This grabs all the dependencies (GMP, MPFR, MPC, ISL) so you don’t have to hunt them down manually.

⚙️ Step 3: Configure the build

mkdir build
cd build
sudo ../configure --enable-checking=release --enable-languages=c,c++ --disable-multilib

We disable multilib since Jetson doesn’t need 32-bit support. Less to compile = fewer tears.

🧨 Step 4: Compile

make -j6

This part is slow. The Nano will heat up. The fans will spin. Go do something else — anything else — while this grinds away.

🚀 Step 5: Install it

sudo make install

You did it! 🎉 GCC 8.5 is now living rent-free in /usr/local/bin.

🧼 Step 6: Clean up the build directory

cd /usr/local/gcc-8.5.0
sudo rm -rf build

This frees up several gigabytes. You’ll thank yourself later.

🔧 Step 7: Set GCC 8.5 as your compiler (temporarily)

export CC=/usr/local/bin/gcc
export CXX=/usr/local/bin/g++

Add those lines to ~/.bashrc or ~/.zshrc if you want to keep it permanent.

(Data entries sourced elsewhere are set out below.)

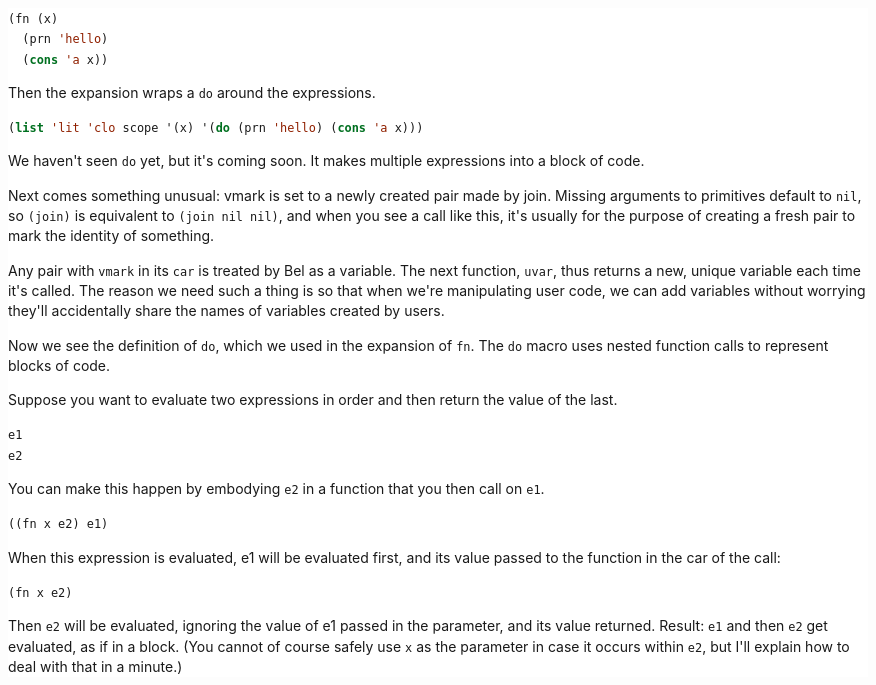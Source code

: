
 ```lisp
(fn (x) 
  (prn 'hello) 
  (cons 'a x))
```

Then the expansion wraps a `do` around the expressions.

```lisp
(list 'lit 'clo scope '(x) '(do (prn 'hello) (cons 'a x)))
```

We haven't seen `do` yet, but it's coming soon. It makes multiple
expressions into a block of code. 

Next comes something unusual: vmark is set to a newly created pair 
made by join. Missing arguments to primitives default to `nil`, so 
`(join)` is equivalent to `(join nil nil)`, and when you see a call like 
this, it's usually for the purpose of creating a fresh pair to mark 
the identity of something.

Any pair with `vmark` in its `car` is treated by Bel as a variable. The 
next function, `uvar`, thus returns a new, unique variable each time 
it's called. The reason we need such a thing is so that when we're
manipulating user code, we can add variables without worrying they'll 
accidentally share the names of variables created by users.

Now we see the definition of `do`, which we used in the expansion of 
`fn`. The `do` macro uses nested function calls to represent blocks of 
code.

Suppose you want to evaluate two expressions in order and then return
the value of the last.

```lisp
e1
e2
```

You can make this happen by embodying `e2` in a function that you then 
call on `e1`. 

```lisp
((fn x e2) e1)
```

When this expression is evaluated, e1 will be evaluated first, and 
its value passed to the function in the car of the call:

```lisp
(fn x e2)
```

Then `e2` will be evaluated, ignoring the value of e1 passed in the 
parameter, and its value returned. Result: `e1` and then `e2` get 
evaluated, as if in a block. (You cannot of course safely use `x` as 
the parameter in case it occurs within `e2`, but I'll explain how to 
deal with that in a minute.) 
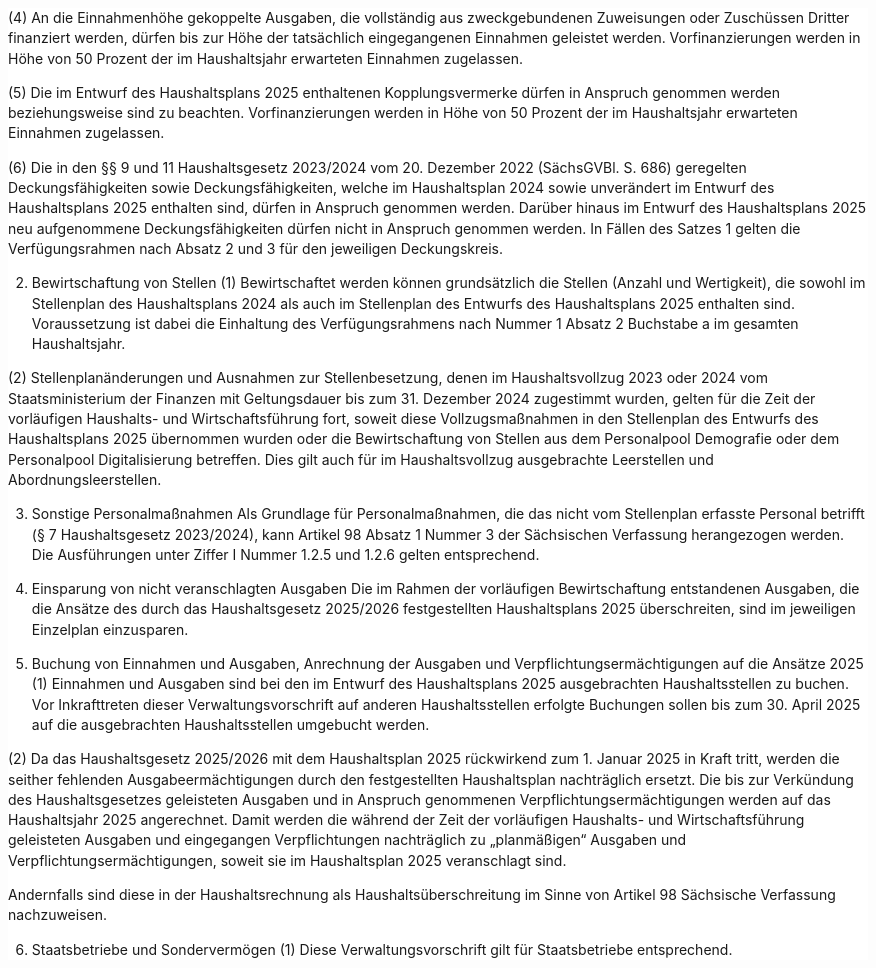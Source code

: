(4) An die Einnahmenhöhe gekoppelte Ausgaben, die vollständig aus zweckgebundenen Zuweisungen oder Zuschüssen Dritter finanziert werden, dürfen bis zur Höhe der tatsächlich eingegangenen Einnahmen geleistet werden. Vorfinanzierungen werden in Höhe von 50 Prozent der im Haushaltsjahr erwarteten Einnahmen zugelassen.

(5) Die im Entwurf des Haushaltsplans 2025 enthaltenen Kopplungsvermerke dürfen in Anspruch genommen werden beziehungsweise sind zu beachten. Vorfinanzierungen werden in Höhe von 50 Prozent der im Haushaltsjahr erwarteten Einnahmen zugelassen.

(6) Die in den §§ 9 und 11
				Haushaltsgesetz 2023/2024 vom 20. Dezember 2022 (SächsGVBl. S. 686) geregelten Deckungsfähigkeiten sowie Deckungsfähigkeiten, welche im Haushaltsplan 2024 sowie unverändert im Entwurf des Haushaltsplans 2025 enthalten sind, dürfen in Anspruch genommen werden. Darüber hinaus im Entwurf des Haushaltsplans 2025 neu aufgenommene Deckungsfähigkeiten dürfen nicht in Anspruch genommen werden. In Fällen des Satzes 1 gelten die Verfügungsrahmen nach Absatz 2 und 3 für den jeweiligen Deckungskreis.

2. Bewirtschaftung von Stellen (1) Bewirtschaftet werden können grundsätzlich die Stellen (Anzahl und Wertigkeit), die sowohl im Stellenplan des Haushaltsplans 2024 als auch im Stellenplan des Entwurfs des Haushaltsplans 2025 enthalten sind. Voraussetzung ist dabei die Einhaltung des Verfügungsrahmens nach Nummer 1 Absatz 2 Buchstabe a im gesamten Haushaltsjahr.

(2) Stellenplanänderungen und Ausnahmen zur Stellenbesetzung, denen im Haushaltsvollzug 2023 oder 2024 vom Staatsministerium der Finanzen mit Geltungsdauer bis zum 31. Dezember 2024 zugestimmt wurden, gelten für die Zeit der vorläufigen Haushalts- und Wirtschaftsführung fort, soweit diese Vollzugsmaßnahmen in den Stellenplan des Entwurfs des Haushaltsplans 2025 übernommen wurden oder die Bewirtschaftung von Stellen aus dem Personalpool Demografie oder dem Personalpool Digitalisierung betreffen. Dies gilt auch für im Haushaltsvollzug ausgebrachte Leerstellen und Abordnungsleerstellen.

3. Sonstige Personalmaßnahmen Als Grundlage für Personalmaßnahmen, die das nicht vom Stellenplan erfasste Personal betrifft (§ 7 Haushaltsgesetz 2023/2024), kann Artikel 98 Absatz 1 Nummer 3 der Sächsischen Verfassung herangezogen werden. Die Ausführungen unter Ziffer I Nummer 1.2.5 und 1.2.6 gelten entsprechend.

4. Einsparung von nicht veranschlagten Ausgaben Die im Rahmen der vorläufigen Bewirtschaftung entstandenen Ausgaben, die die Ansätze des durch das Haushaltsgesetz 2025/2026 festgestellten Haushaltsplans 2025 überschreiten, sind im jeweiligen Einzelplan einzusparen.

5. Buchung von Einnahmen und Ausgaben, Anrechnung der Ausgaben und Verpflichtungsermächtigungen auf die Ansätze 2025 (1) Einnahmen und Ausgaben sind bei den im Entwurf des Haushaltsplans 2025 ausgebrachten Haushaltsstellen zu buchen. Vor Inkrafttreten dieser Verwaltungsvorschrift auf anderen Haushaltsstellen erfolgte Buchungen sollen bis zum 30. April 2025 auf die ausgebrachten Haushaltsstellen umgebucht werden.

(2) Da das Haushaltsgesetz 2025/2026 mit dem Haushaltsplan 2025 rückwirkend zum 1. Januar 2025 in Kraft tritt, werden die seither fehlenden Ausgabeermächtigungen durch den festgestellten Haushaltsplan nachträglich ersetzt. Die bis zur Verkündung des Haushaltsgesetzes geleisteten Ausgaben und in Anspruch genommenen Verpflichtungsermächtigungen werden auf das Haushaltsjahr 2025 angerechnet. Damit werden die während der Zeit der vorläufigen Haushalts- und Wirtschaftsführung geleisteten Ausgaben und eingegangen Verpflichtungen nachträglich zu „planmäßigen“ Ausgaben und Verpflichtungsermächtigungen, soweit sie im Haushaltsplan 2025 veranschlagt sind.

Andernfalls sind diese in der Haushaltsrechnung als Haushaltsüberschreitung im Sinne von Artikel 98 Sächsische Verfassung nachzuweisen.

6. Staatsbetriebe und Sondervermögen (1) Diese Verwaltungsvorschrift gilt für Staatsbetriebe entsprechend.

🕵️ Step 8: Verify it worked

gcc --version
g++ --version

You should see: gcc (GCC) 8.5.0

If not, double-check your PATH and environment variables.


🧠 Why Bother?

CUDA 10.2 won’t work with newer GCC versions — full stop. A lot of modern projects still depend on it (or are legacy-locked to it). Having GCC 8.5 lets you:

  • Avoid frustrating CUDA compiler errors
  • Build older CUDA-enabled software without weird hacks
  • Set up the system to later compile llama.cpp and other AI tooling

Is it glamorous? No.
Is it necessary? Absolutely.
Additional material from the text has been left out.